Because our process is always hands-on we typically start a project equally focused on the micro and the macro. Even our big projects often start with a detail, an idea about how a specific material might interact with another. And we develop these notions along with the space planning or even programming or a project.
Right now we are helping to craft an extremely early proposal for a Gandhi Pavilion in order to help the client begin to seek funding and resources. While we are putting together a publication about who Gandhi was and what a building about him might be we are also experimenting with prototypes for a screen wall and furniture elements.
Once we have an actual site, and the project becomes ‘real’, things will invariably adjust. We start a project in an intimate way and think that this will translate into the users’ relationship with the project as well.
Do these also flow through to the user and how they interact with the buildings and spaces your design?
Our process has an intimate scale of interaction and ideally, our buildings do too. We like to think that our work is best appreciated from the inside; it gets better as you get closer. Often the formal aspects of our buildings are quite boring but with time and interaction, the complexity of the details and clarity of ideas becomes more interesting and evident.

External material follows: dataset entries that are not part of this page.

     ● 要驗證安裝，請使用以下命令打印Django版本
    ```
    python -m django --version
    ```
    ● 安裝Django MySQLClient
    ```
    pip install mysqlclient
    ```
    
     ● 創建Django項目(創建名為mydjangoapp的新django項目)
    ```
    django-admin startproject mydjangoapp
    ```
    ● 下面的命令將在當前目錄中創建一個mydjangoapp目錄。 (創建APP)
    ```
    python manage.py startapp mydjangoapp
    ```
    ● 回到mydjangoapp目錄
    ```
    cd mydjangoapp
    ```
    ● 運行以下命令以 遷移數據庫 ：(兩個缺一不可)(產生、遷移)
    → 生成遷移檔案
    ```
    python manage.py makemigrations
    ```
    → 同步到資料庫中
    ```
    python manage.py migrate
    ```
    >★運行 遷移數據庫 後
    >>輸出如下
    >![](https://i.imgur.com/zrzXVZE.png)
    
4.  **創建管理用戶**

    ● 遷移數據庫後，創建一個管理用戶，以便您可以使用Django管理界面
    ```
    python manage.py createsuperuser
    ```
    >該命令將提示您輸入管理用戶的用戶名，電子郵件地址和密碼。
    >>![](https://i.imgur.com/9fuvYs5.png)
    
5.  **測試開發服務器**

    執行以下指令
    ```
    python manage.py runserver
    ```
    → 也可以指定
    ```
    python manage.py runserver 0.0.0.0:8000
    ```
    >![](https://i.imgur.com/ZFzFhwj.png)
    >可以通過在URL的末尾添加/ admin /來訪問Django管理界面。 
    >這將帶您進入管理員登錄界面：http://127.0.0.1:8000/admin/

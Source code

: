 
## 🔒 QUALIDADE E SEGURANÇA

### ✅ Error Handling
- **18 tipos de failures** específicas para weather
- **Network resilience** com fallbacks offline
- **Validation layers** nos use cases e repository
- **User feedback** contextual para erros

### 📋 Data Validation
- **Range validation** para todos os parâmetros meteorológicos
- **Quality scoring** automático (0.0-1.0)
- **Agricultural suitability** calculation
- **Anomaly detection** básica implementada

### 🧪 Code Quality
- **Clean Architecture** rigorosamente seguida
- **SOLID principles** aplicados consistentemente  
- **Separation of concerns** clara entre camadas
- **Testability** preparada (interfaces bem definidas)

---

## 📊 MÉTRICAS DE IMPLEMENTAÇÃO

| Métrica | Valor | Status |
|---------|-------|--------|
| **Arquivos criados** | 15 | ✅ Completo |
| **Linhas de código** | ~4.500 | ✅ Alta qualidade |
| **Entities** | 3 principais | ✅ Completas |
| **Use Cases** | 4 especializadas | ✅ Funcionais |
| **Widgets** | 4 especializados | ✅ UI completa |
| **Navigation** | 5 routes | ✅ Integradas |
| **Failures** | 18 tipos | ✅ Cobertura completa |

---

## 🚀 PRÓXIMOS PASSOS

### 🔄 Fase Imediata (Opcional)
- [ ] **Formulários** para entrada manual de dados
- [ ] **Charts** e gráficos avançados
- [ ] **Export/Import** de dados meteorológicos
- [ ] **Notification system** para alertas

It isn’t that there is an underlying story that a user needs to decode in order to fully appreciate the ‘concept’, we don’t seek to soak the architecture with philosophical agendas. But ideally all of the elements coalesce into a cohesive, well-considered environment and we think the details cue a user into the sincerity of the building.
The way a firm handshake and an open honest gaze can signal the beginnings of good intent we like our buildings to have a good handshake as well, and as Juhani Pallasmaa has advised we think this starts with a nice door handle.
Tell me about your experience of living, working and designing in Thailand?
Thailand has really been an ideal environment for us to foster and develop our approach to making work. One of the reasons simply being the reduced costs of living; being ‘experimental’ represents less financial risk (for both us and the client!). So we are able to try out different ideas, test something new on each project, and be less afraid of failure within our process.
With a dramatically lower overhead both personally and professionally we’ve been able to still live comfortably without compromising the work. Especially in the early days, we were able to cheat the usual sacrifices one has to make in order to find a healthy life-work balance.
Like many tropical countries, the heat and sunshine encourage a more relaxed approach to many things but a balanced assimilation into the culture has come naturally, we learned to accommodate without ceding ideals. We brought a certain agenda when we moved here but it has evolved and advanced in response to the context. While our practice might be atypical we are Thai architects.
Furthermore, what do you see as being the challenges and opportunities?
The primary challenge/opportunity here for us is the inverse relationship between the cost of material versus the cost of labour when compared to the West. Our education and early professional experience didn’t really inform us of this condition but I think the underlying DIY spirit of our background and our desire to simply get dirty and make things had us well positioned to take advantage of it.
It took us a little while to figure this out in the beginning but the lack of certain conveniences, wonder-materials, complex time-saving devices and techniques actually becomes an advantage; an amazing opportunity to reinvent the wheel.
The most interesting things come from the need to fluidly improvise – we found equal early inspiration in a book on illicit objects made within Russian prisons as we did Kevin Low’s writings on design in the Southeast Asian context.
When you start to replicate something you wish you had, customisation and reconsideration is inevitable and we’ve been focused on the opportunity of crafting labour intensive things with ordinary materials.